Contractual indemnification provisions vary in their scope and application. Therefore, they must be closely evaluated when deciding whether a contract appropriately reflects the parties’ intentions to share or transfer risk. Although seemingly simple, and while commonly utilized in business transactions, the indemnification provision is full of pitfalls and can have unintended consequences which are not reflective of the parties’ intent.
The scope of the indemnification provision should be carefully evaluated. For example, what types of risks do the parties intend to fall within the indemnity obligation? Is the indemnity obligation primarily written to transfer the risk of personal injuries occurring at a relevant site or damage caused to property at that site? Perhaps the subject risk also relates to the parties’ employee-related obligations? Clarifying and defining the risks that are subject to indemnity is critical to ensuring the provision acts as intended.
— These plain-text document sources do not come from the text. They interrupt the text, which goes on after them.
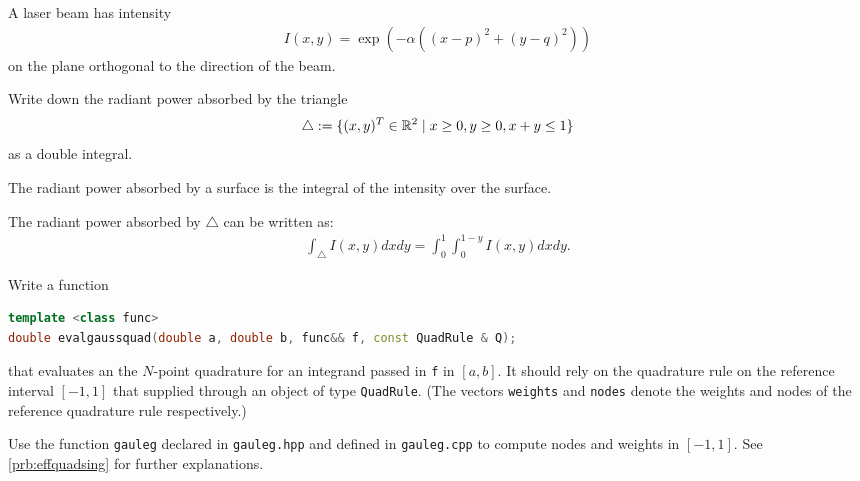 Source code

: 
\begin{problem}
 
 A laser beam has intensity
 \begin{align*}
  I(x,y) = \exp(- \alpha ((x-p)^2 + (y-q)^2) )
 \end{align*}
 on the plane orthogonal to the direction of the beam.
 
 \begin{subproblem}[1] \label{subprb:nested_quad_1}
  Write down the radiant power absorbed by the triangle
  \begin{align*}
   \bigtriangleup := \{(x,y)^T \in \mathbb{R}^2 \; | \; x \geq 0, y \geq 0, x+y \leq 1 \}
  \end{align*}
  as a double integral.
  
  \begin{hint}
   The  radiant power absorbed by a surface is the integral of the intensity over the surface.
  \end{hint}
  
  \begin{solution}
   The radiant power absorbed by $\bigtriangleup$ can be written as:
   \begin{align*}
    \int_\bigtriangleup I(x,y) dx dy = \int_0^1 \int_0^{1-y} I(x,y) dx dy.
   \end{align*}
  \end{solution}
 \end{subproblem}

 \begin{subproblem}[3] \label{subprb:nested_quad_2}
  Write a \Cpp{} function 
  \begin{lstlisting}[language=c++]
template <class func>
double evalgaussquad(double a, double b, func&& f, const QuadRule & Q);
  \end{lstlisting}
  that evaluates an the $N$-point quadrature for an integrand passed in \texttt{f}
  in $[a,b]$. It should rely on the quadrature rule on the reference interval
  $[-1,1]$ that supplied through an object of type \texttt{QuadRule}. 
  (The vectors \verb|weights| and \verb|nodes| denote the weights and
  nodes of the reference quadrature rule respectively.)
  
  \begin{hint}
   Use the function \verb|gauleg| declared in \verb|gauleg.hpp| 
   and defined in \verb|gauleg.cpp| to compute nodes and weights in $[-1,1]$.
   See \ref{prb:effquadsing} for further explanations. 
  \end{hint}
  

\end{subproblem}
\end{problem}
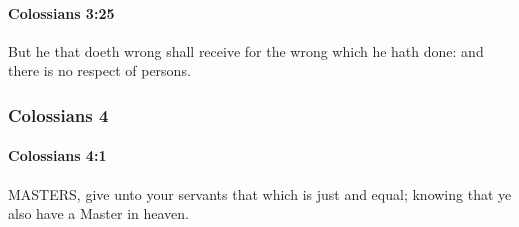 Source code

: 		\paragraph{Colossians 3:25} %
			\label{COLOSSIANS-3-25}

			But he that doeth wrong shall receive for the wrong which he hath done: and there is no respect of persons.

			\begin{framed}
			\scriptsize
				\begin{compactdesc}
					\item[SBLG] 
				\end{compactdesc}
			\end{framed}

	\subsubsection{Colossians 4} %
		\label{COLOSSIANS-4}
		
		\paragraph{Colossians 4:1} %
			\label{COLOSSIANS-4-1}

			MASTERS, give unto your servants that which is just and equal; knowing that ye also have a Master in heaven.

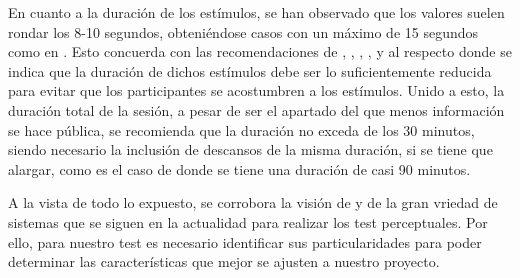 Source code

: \documentclass[11pt,a4paper]{book}
\begin{document}
    En cuanto a la duración de los estímulos, se han observado que los valores suelen rondar los 8-10 segundos, obteniéndose casos con un máximo de 15 segundos como en \cite{2005IWitew}. Esto concuerda con las recomendaciones de \cite{UIT1116}, \cite{UIT1534}, \cite{UIT1284}, \cite{EBU3286}, \cite{UIT1285} y \cite{UIT1286} al respecto donde se indica que la duración de dichos estímulos debe ser lo suficientemente reducida para evitar que los participantes se acostumbren a los estímulos. Unido a esto, la duración total de la sesión, a pesar de ser el apartado del que menos información se hace pública, se recomienda que la duración no exceda de los 30 minutos, siendo necesario la inclusión de descansos de la misma duración, si se tiene que alargar, como es el caso de \cite{2019LKritly} donde se tiene una duración de casi 90 minutos.\newline
    
    A la vista de todo lo expuesto, se corrobora la visión de \cite{Tejada2020} y \cite{delaPrida2021} de la gran vriedad de sistemas que se siguen en la actualidad para realizar los test perceptuales. Por ello, para nuestro test es necesario identificar sus particularidades para poder determinar las características que mejor se ajusten a nuestro proyecto.
    
    
    
    
\end{document}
Related to the scope are the events which may give rise to an obligation of indemnity and the relationship of such events to a party’s conduct. Whether tenuous or direct, the language used to define the required connection can vastly affect the scope of the indemnity obligation. Use of vague or broad connection phrasing can result in an extremely broad and perhaps unintended indemnity obligation.
Identifying applicable damages and an indemnifying party’s obligations are also critical to creating a useful risk transfer mechanism.
Parties to business contracts should carefully evaluate an indemnity provision in the context of the contract and business relationship as a whole in order to determine whether it reflects the parties’ agreed upon business terms and appropriately assigns risks in the transaction.